A number of spills in North Dakota’s oil patch have got headlines recently, but at least one company is a little suspicious as to how they came to happen:
From a four-day period this week, state regulators dealt with 28 separate spill incidents and an unusual number involved saltwater and oil fouling wetlands and watersheds.
One of the latest to be publicly reported occurred Sunday when a diesel tanker unloading at Rolfson Oil bulk plant near Alexander left a valve open and spilled 400 gallons of diesel, with some spilling into a tributary of Lonesome Creek.
Earlier, Hess Corp. reported that suspicious activity may be to blame for saltwater spills at two oil wells in Williams County.

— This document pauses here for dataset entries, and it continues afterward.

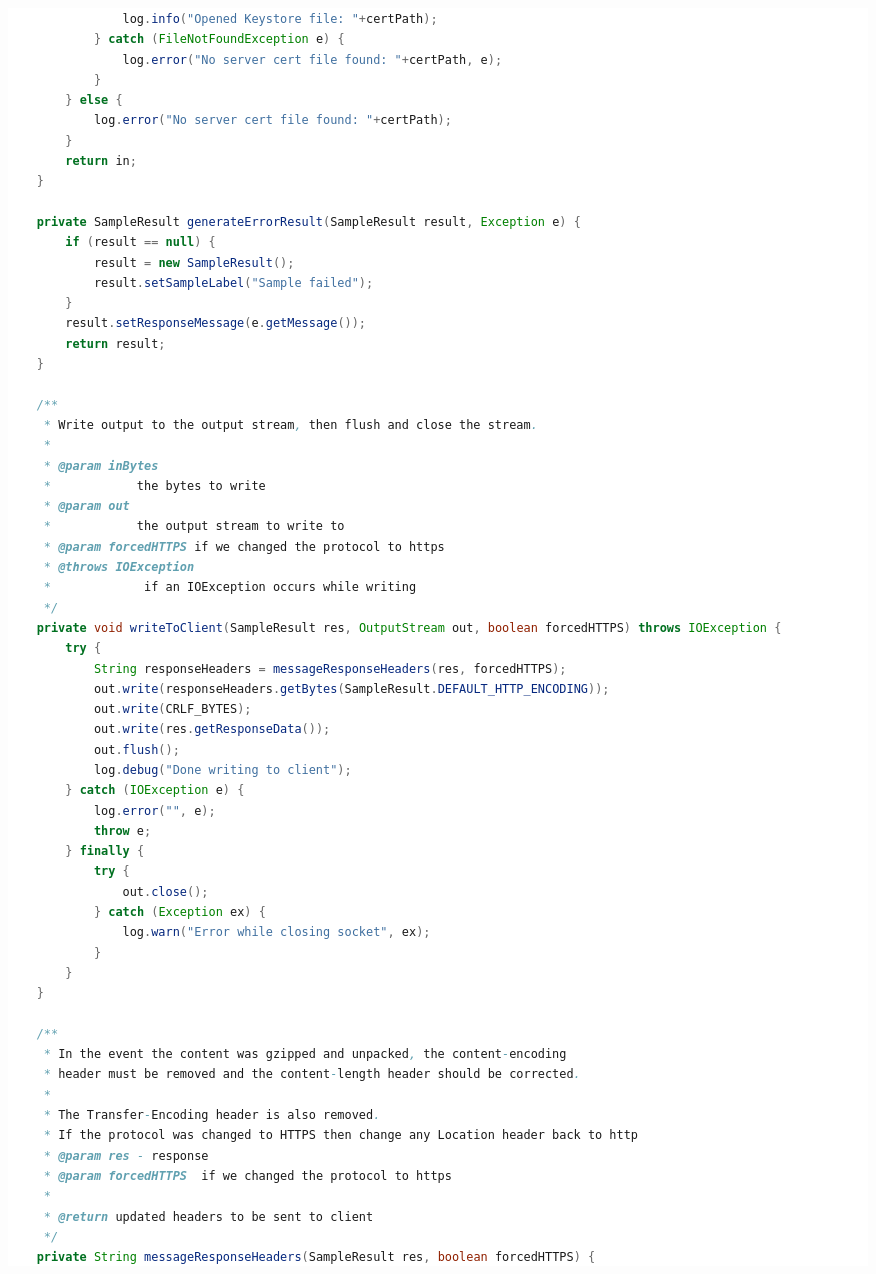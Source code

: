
 ```java
                log.info("Opened Keystore file: "+certPath);
            } catch (FileNotFoundException e) {
                log.error("No server cert file found: "+certPath, e);
            }
        } else {
            log.error("No server cert file found: "+certPath);
        }
        return in;
    }

    private SampleResult generateErrorResult(SampleResult result, Exception e) {
        if (result == null) {
            result = new SampleResult();
            result.setSampleLabel("Sample failed");
        }
        result.setResponseMessage(e.getMessage());
        return result;
    }

    /**
     * Write output to the output stream, then flush and close the stream.
     *
     * @param inBytes
     *            the bytes to write
     * @param out
     *            the output stream to write to
     * @param forcedHTTPS if we changed the protocol to https
     * @throws IOException
     *             if an IOException occurs while writing
     */
    private void writeToClient(SampleResult res, OutputStream out, boolean forcedHTTPS) throws IOException {
        try {
            String responseHeaders = messageResponseHeaders(res, forcedHTTPS);
            out.write(responseHeaders.getBytes(SampleResult.DEFAULT_HTTP_ENCODING));
            out.write(CRLF_BYTES);
            out.write(res.getResponseData());
            out.flush();
            log.debug("Done writing to client");
        } catch (IOException e) {
            log.error("", e);
            throw e;
        } finally {
            try {
                out.close();
            } catch (Exception ex) {
                log.warn("Error while closing socket", ex);
            }
        }
    }

    /**
     * In the event the content was gzipped and unpacked, the content-encoding
     * header must be removed and the content-length header should be corrected.
     *
     * The Transfer-Encoding header is also removed.
     * If the protocol was changed to HTTPS then change any Location header back to http
     * @param res - response
     * @param forcedHTTPS  if we changed the protocol to https
     *
     * @return updated headers to be sent to client
     */
    private String messageResponseHeaders(SampleResult res, boolean forcedHTTPS) {
```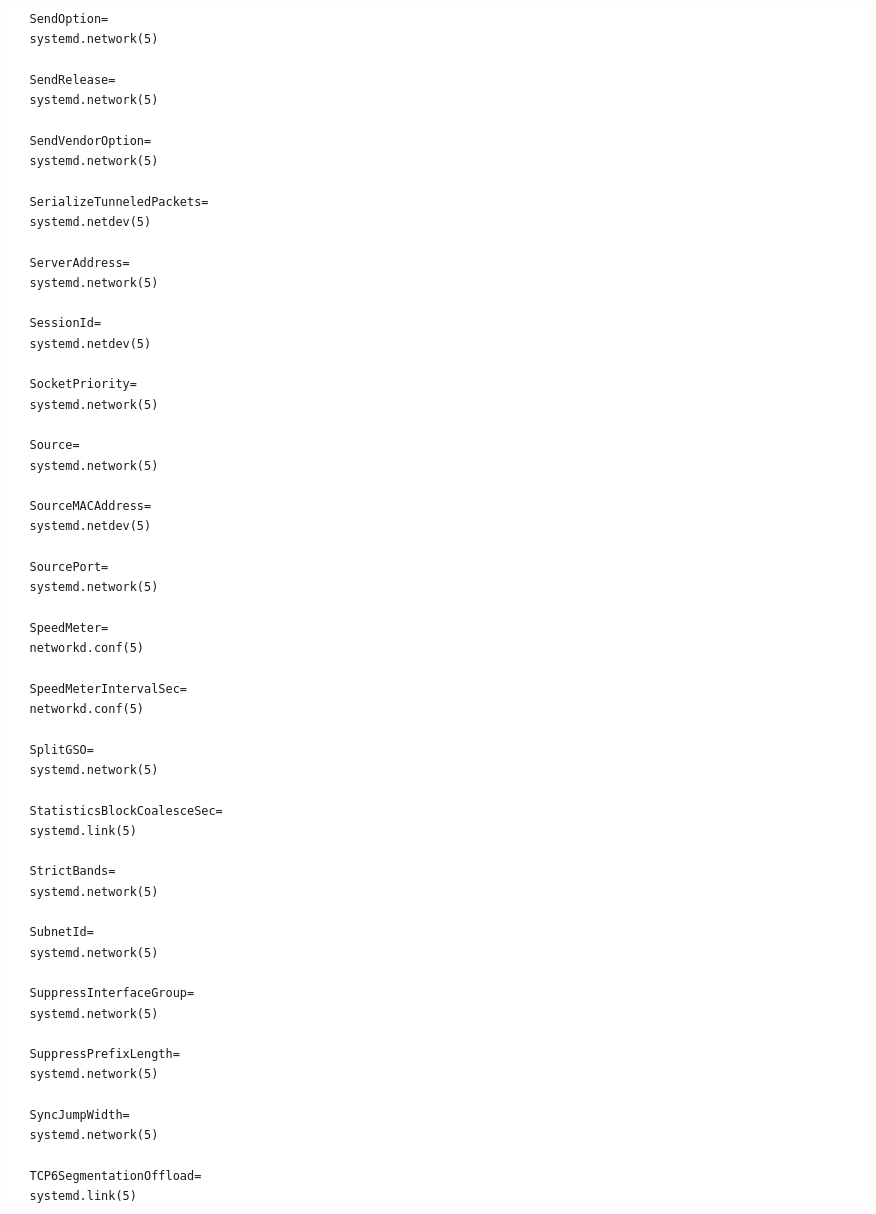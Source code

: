        SendOption=
	   systemd.network(5)

       SendRelease=
	   systemd.network(5)

       SendVendorOption=
	   systemd.network(5)

       SerializeTunneledPackets=
	   systemd.netdev(5)

       ServerAddress=
	   systemd.network(5)

       SessionId=
	   systemd.netdev(5)

       SocketPriority=
	   systemd.network(5)

       Source=
	   systemd.network(5)

       SourceMACAddress=
	   systemd.netdev(5)

       SourcePort=
	   systemd.network(5)

       SpeedMeter=
	   networkd.conf(5)

       SpeedMeterIntervalSec=
	   networkd.conf(5)

       SplitGSO=
	   systemd.network(5)

       StatisticsBlockCoalesceSec=
	   systemd.link(5)

       StrictBands=
	   systemd.network(5)

       SubnetId=
	   systemd.network(5)

       SuppressInterfaceGroup=
	   systemd.network(5)

       SuppressPrefixLength=
	   systemd.network(5)

       SyncJumpWidth=
	   systemd.network(5)

       TCP6SegmentationOffload=
	   systemd.link(5)
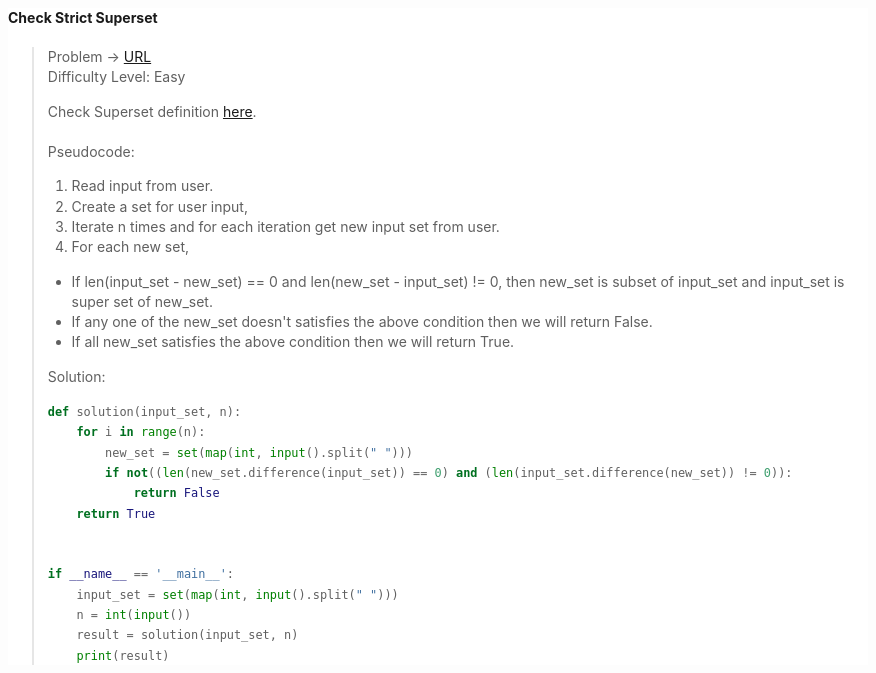 
#### Check Strict Superset
> Problem -> [URL](https://www.hackerrank.com/challenges/py-check-strict-superset/problem)
> <br>
> Difficulty Level: Easy
> 
> Check Superset definition [here](https://en.wikipedia.org/wiki/Subset).
> <br>
> <br>
> Pseudocode:
> 1. Read input from user.
> 2. Create a set for user input,
> 3. Iterate n times and for each iteration get new input set from user.
> 4. For each new set,
> - If len(input_set - new_set) == 0 and len(new_set - input_set) != 0, then new_set is subset of input_set and input_set is super set of new_set.
> - If any one of the new_set doesn't satisfies the above condition then we will return False.
> - If all new_set satisfies the above condition then we will return True.
> 
> Solution:
> ```python
> def solution(input_set, n):
>     for i in range(n):
>         new_set = set(map(int, input().split(" ")))
>         if not((len(new_set.difference(input_set)) == 0) and (len(input_set.difference(new_set)) != 0)):
>             return False
>     return True
>         
> 
> if __name__ == '__main__':
>     input_set = set(map(int, input().split(" ")))
>     n = int(input())
>     result = solution(input_set, n)
>     print(result)
> ```

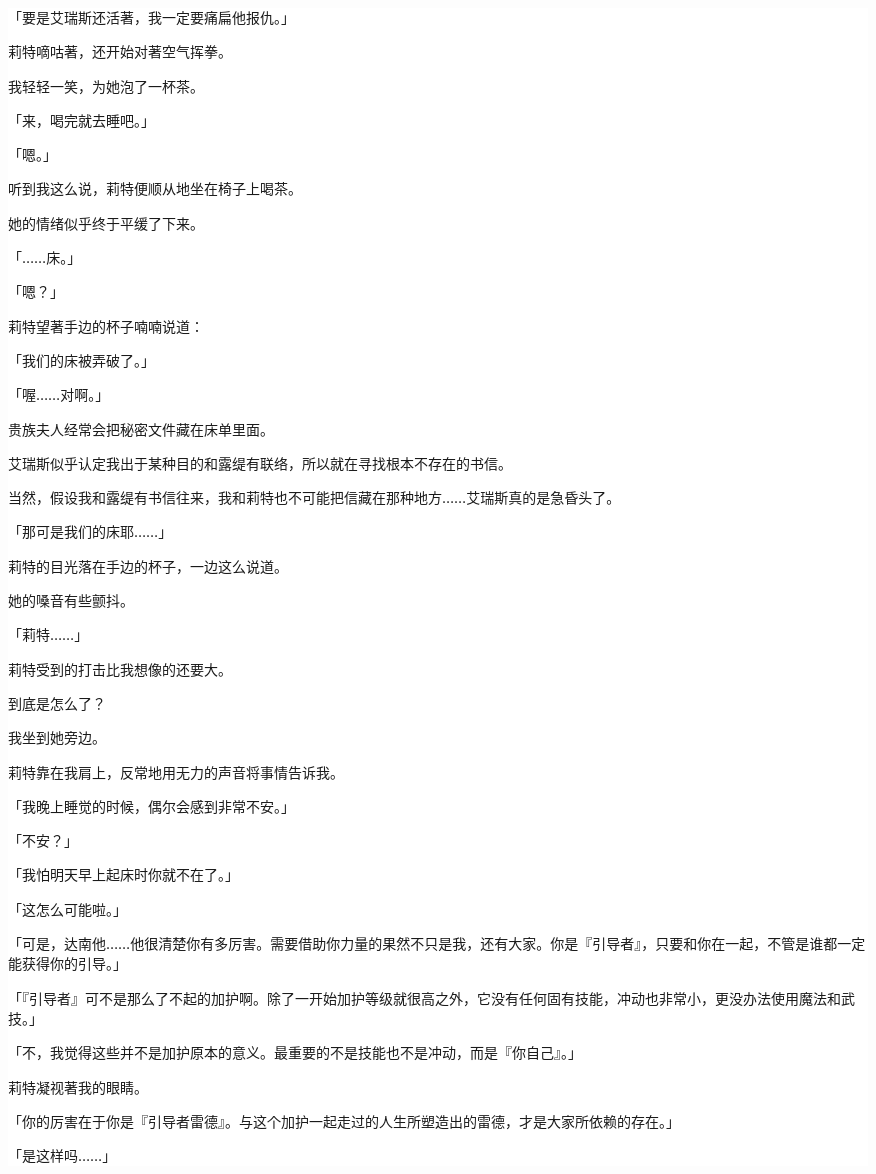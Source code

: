 「要是艾瑞斯还活著，我一定要痛扁他报仇。」

莉特嘀咕著，还开始对著空气挥拳。

我轻轻一笑，为她泡了一杯茶。

「来，喝完就去睡吧。」

「嗯。」

听到我这么说，莉特便顺从地坐在椅子上喝茶。

她的情绪似乎终于平缓了下来。

「……床。」

「嗯？」

莉特望著手边的杯子喃喃说道：

「我们的床被弄破了。」

「喔……对啊。」

贵族夫人经常会把秘密文件藏在床单里面。

艾瑞斯似乎认定我出于某种目的和露缇有联络，所以就在寻找根本不存在的书信。

当然，假设我和露缇有书信往来，我和莉特也不可能把信藏在那种地方……艾瑞斯真的是急昏头了。

「那可是我们的床耶……」

莉特的目光落在手边的杯子，一边这么说道。

她的嗓音有些颤抖。

「莉特……」

莉特受到的打击比我想像的还要大。

到底是怎么了？

我坐到她旁边。

莉特靠在我肩上，反常地用无力的声音将事情告诉我。

「我晚上睡觉的时候，偶尔会感到非常不安。」

「不安？」

「我怕明天早上起床时你就不在了。」

「这怎么可能啦。」

「可是，达南他……他很清楚你有多厉害。需要借助你力量的果然不只是我，还有大家。你是『引导者』，只要和你在一起，不管是谁都一定能获得你的引导。」

「『引导者』可不是那么了不起的加护啊。除了一开始加护等级就很高之外，它没有任何固有技能，冲动也非常小，更没办法使用魔法和武技。」

「不，我觉得这些并不是加护原本的意义。最重要的不是技能也不是冲动，而是『你自己』。」

莉特凝视著我的眼睛。

「你的厉害在于你是『引导者雷德』。与这个加护一起走过的人生所塑造出的雷德，才是大家所依赖的存在。」

「是这样吗……」
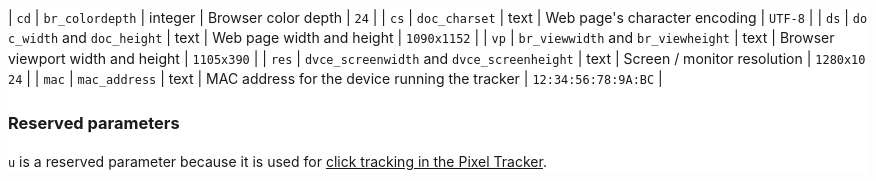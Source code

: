 | `cd`          | `br_colordepth`                             | integer  | Browser color depth                                           | `24`                                                                                                                    |
| `cs`          | `doc_charset`                               | text     | Web page's character encoding                                 | `UTF-8`                                                                                                                 |
| `ds`          | `doc_width` and `doc_height`                | text     | Web page width and height                                     | `1090x1152`                                                                                                             |
| `vp`          | `br_viewwidth` and `br_viewheight`          | text     | Browser viewport width and height                             | `1105x390`                                                                                                              |
| `res`         | `dvce_screenwidth` and `dvce_screenheight`  | text     | Screen / monitor resolution                                   | `1280x1024`                                                                                                             |
| `mac`         | `mac_address`                               | text     | MAC address for the device running the tracker                | `12:34:56:78:9A:BC`                                                                                                     |

### Reserved parameters

`u` is a reserved parameter because it is used for [click tracking in the Pixel Tracker](/docs/collecting-data/collecting-from-own-applications/pixel-tracker/index.md#click-tracking).
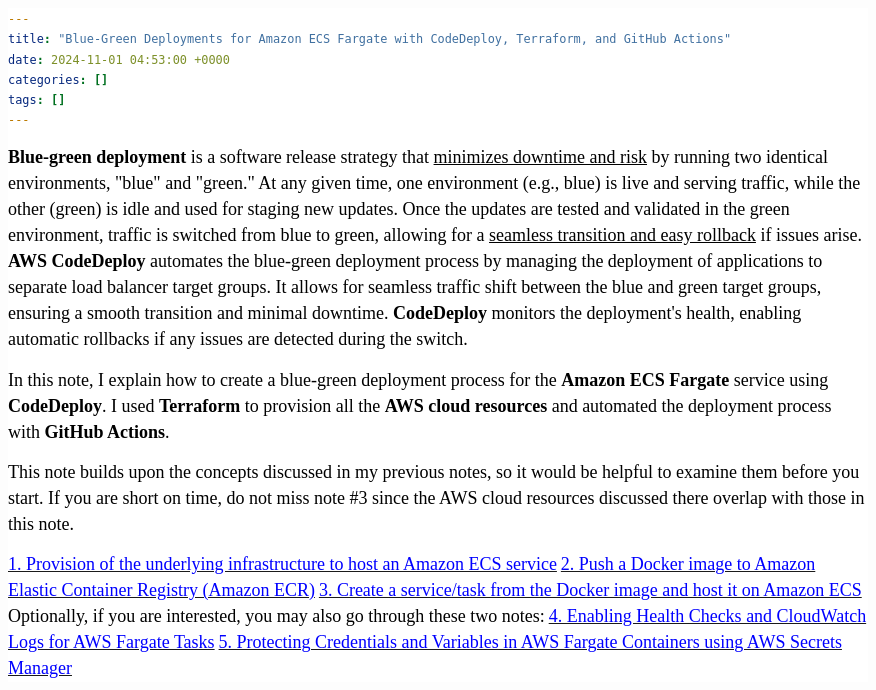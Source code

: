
 ```yaml
---
title: "Blue-Green Deployments for Amazon ECS Fargate with CodeDeploy, Terraform, and GitHub Actions"
date: 2024-11-01 04:53:00 +0000
categories: []
tags: []
---
```


<span style="font-size: 18px"><span style="font-family: calibri"><span style="color: #000000"><strong>Blue-green deployment</strong> is a software release strategy that <span style="text-decoration: underline">minimizes downtime and risk</span> by running two identical environments, "blue" and "green." At any given time, one environment (e.g., blue) is live and serving traffic, while the other (green) is idle and used for staging new updates. Once the updates are tested and validated in the green environment, traffic is switched from blue to green, allowing for a <span style="text-decoration: underline">seamless transition and easy rollback</span> if issues arise.</span></span></span>
<span style="font-size: 18px"><span style="font-family: calibri"><span style="color: #000000"><strong>AWS CodeDeploy</strong> automates the blue-green deployment process by managing the deployment of applications to separate load balancer target groups. It allows for seamless traffic shift between the blue and green target groups, ensuring a smooth transition and minimal downtime. <strong>CodeDeploy</strong> monitors the deployment's health, enabling automatic rollbacks if any issues are detected during the switch.</span></span></span>

<span style="font-size: 18px"><span style="font-family: calibri"><span style="color: #000000">In this note, I explain how to create a blue-green deployment process for the <strong>Amazon ECS Fargate</strong> service using <strong>CodeDeploy</strong>. I used <strong>Terraform</strong> to provision all the <strong>AWS cloud resources</strong> and automated the deployment process with <strong>GitHub Actions</strong>.</span></span></span>

<span style="font-size: 18px"><span style="font-family: calibri"><span style="color: #000000">This note builds upon the concepts discussed in my previous notes, so it would be helpful to examine them before you start. If you are short on time, do not miss note #3 since the AWS cloud resources discussed there overlap with those in this note.</span></span></span>

<a href="https://skundunotes.com/2024/04/10/create-infrastructure-to-host-an-amazon-ecs-service-using-terraform/" target="_blank" rel="noopener"><span style="font-size: 18px"><span style="font-family: calibri"><span style="color: #0000ff">1. Provision of the underlying infrastructure to host an Amazon ECS service</span></span></span></a>
<a href="https://skundunotes.com/2024/04/28/push-docker-image-to-amazon-ecr-using-github-actions/" target="_blank" rel="noopener"><span style="font-size: 18px"><span style="font-family: calibri"><span style="color: #0000ff">2. Push a Docker image to Amazon Elastic Container Registry (Amazon ECR)</span></span></span></a>
<a href="https://skundunotes.com/2024/05/06/continuous-deployment-of-amazon-ecs-service-using-terraform-and-github-actions/" target="_blank" rel="noopener"><span style="font-size: 18px"><span style="font-family: calibri"><span style="color: #0000ff">3. Create a service/task from the Docker image and host it on Amazon ECS</span></span></span></a>
<span style="font-size: 18px"><span style="font-family: calibri"><span style="color: #000000">Optionally, if you are interested, you may also go through these two notes:</span></span></span>
<a href="http://skundunotes.com/2024/06/27/enabling-health-checks-and-cloudwatch-logs-for-aws-fargate-tasks/" target="_blank" rel="noopener"><span style="font-size: 18px"><span style="font-family: calibri"><span style="color: #0000ff">4. Enabling Health Checks and CloudWatch Logs for AWS Fargate Tasks</span></span></span></a>
<a href="http://skundunotes.com/2024/07/02/protecting-credentials-and-variables-in-aws-fargate-containers-using-aws-secrets-manager/" target="_blank" rel="noopener"><span style="font-size: 18px"><span style="font-family: calibri"><span style="color: #0000ff">5. Protecting Credentials and Variables in AWS Fargate Containers using AWS Secrets Manager</span></span></span></a>

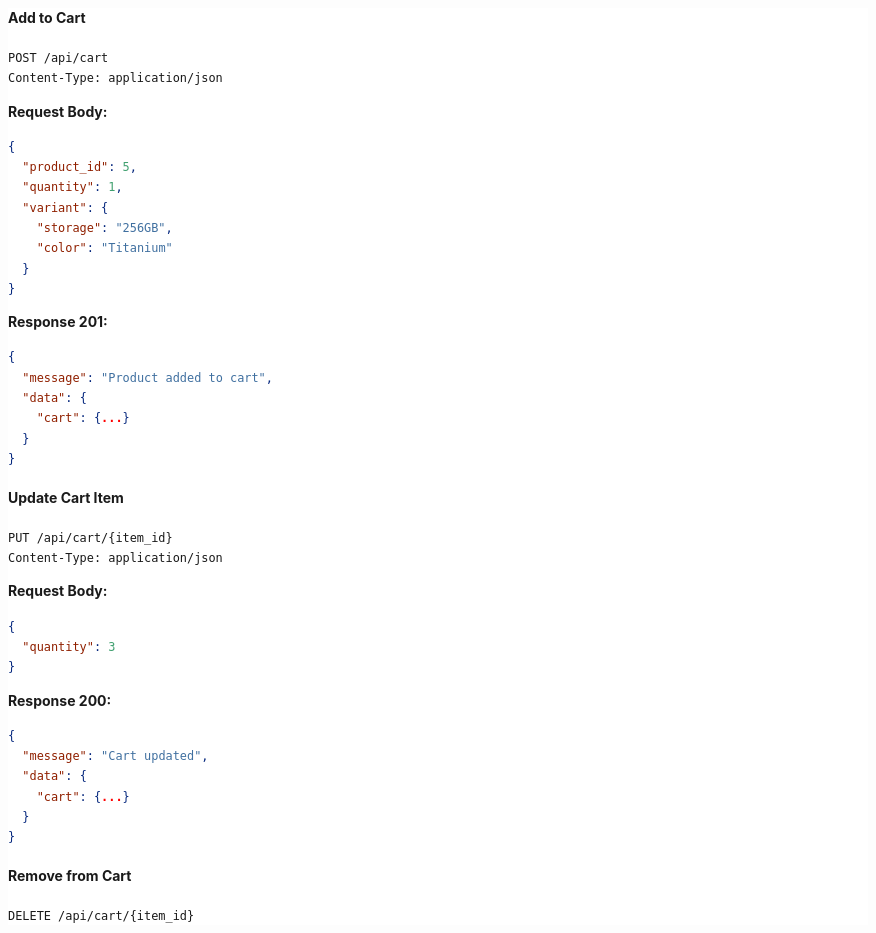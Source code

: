 #### Add to Cart
```http
POST /api/cart
Content-Type: application/json
```

**Request Body:**
```json
{
  "product_id": 5,
  "quantity": 1,
  "variant": {
    "storage": "256GB",
    "color": "Titanium"
  }
}
```

**Response 201:**
```json
{
  "message": "Product added to cart",
  "data": {
    "cart": {...}
  }
}
```

#### Update Cart Item
```http
PUT /api/cart/{item_id}
Content-Type: application/json
```

**Request Body:**
```json
{
  "quantity": 3
}
```

**Response 200:**
```json
{
  "message": "Cart updated",
  "data": {
    "cart": {...}
  }
}
```

#### Remove from Cart
```http
DELETE /api/cart/{item_id}
```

Hess spokesman John Roper said employees found wide-open valves on saltwater storage tanks on two well locations 3 miles apart.
“We call that suspicious,” he said.
So who would be motivated to cause spills, if that is what’s happening?
It could be a disgruntled employee or group of employees. Dropping oil price have resulted in layoffs in some parts of the country, but that really hasn’t hit North Dakota yet.
Could it be random vandals? Always possible.
Could it be environmental activists who are heavily invested in any and every opportunity to embarrass the industry they hate? That’s also a possibility. The environmental movement, like any political movement, has its fringe elements. Acts of vandalism by these activists isn’t common, but it’s not unusual either. The oil industry is very controversial in some circles, and there are even foreign nations with an interest in doing whatever they can to wound America’s domestic oil production.
This is a serious matter. Vandalism or even terrorism aimed at drilling sites, or aimed at one of the states many pipelines, isn’t really something either the state or the industry is prepared to deal with.